»»

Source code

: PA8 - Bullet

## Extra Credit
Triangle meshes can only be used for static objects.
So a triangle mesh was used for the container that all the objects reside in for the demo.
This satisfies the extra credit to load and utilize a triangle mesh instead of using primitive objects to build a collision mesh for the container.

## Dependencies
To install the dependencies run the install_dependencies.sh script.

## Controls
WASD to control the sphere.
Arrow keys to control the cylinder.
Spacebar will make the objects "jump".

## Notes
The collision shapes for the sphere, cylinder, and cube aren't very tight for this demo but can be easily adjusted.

««
»»

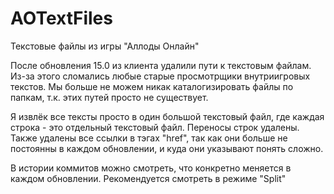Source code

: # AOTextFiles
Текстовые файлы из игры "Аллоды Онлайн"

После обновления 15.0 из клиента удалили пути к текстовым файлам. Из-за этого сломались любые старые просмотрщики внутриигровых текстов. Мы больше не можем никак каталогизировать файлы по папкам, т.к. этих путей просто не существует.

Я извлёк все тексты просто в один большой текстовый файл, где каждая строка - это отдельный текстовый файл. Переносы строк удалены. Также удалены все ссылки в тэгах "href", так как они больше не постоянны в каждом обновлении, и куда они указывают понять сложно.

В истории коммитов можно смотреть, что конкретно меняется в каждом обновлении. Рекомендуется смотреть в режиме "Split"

««

*AIM OF THE EXERCISE*
In the records above, the line with "## Dependencies" marks the start and the line with "The collision shapes" marks the end; copy that stretch exactly, both lines included, and nothing else.

*TASK ANSWER*
## Dependencies
To install the dependencies run the install_dependencies.sh script.

## Controls
WASD to control the sphere.
Arrow keys to control the cylinder.
Spacebar will make the objects "jump".

## Notes
The collision shapes for the sphere, cylinder, and cube aren't very tight for this demo but can be easily adjusted.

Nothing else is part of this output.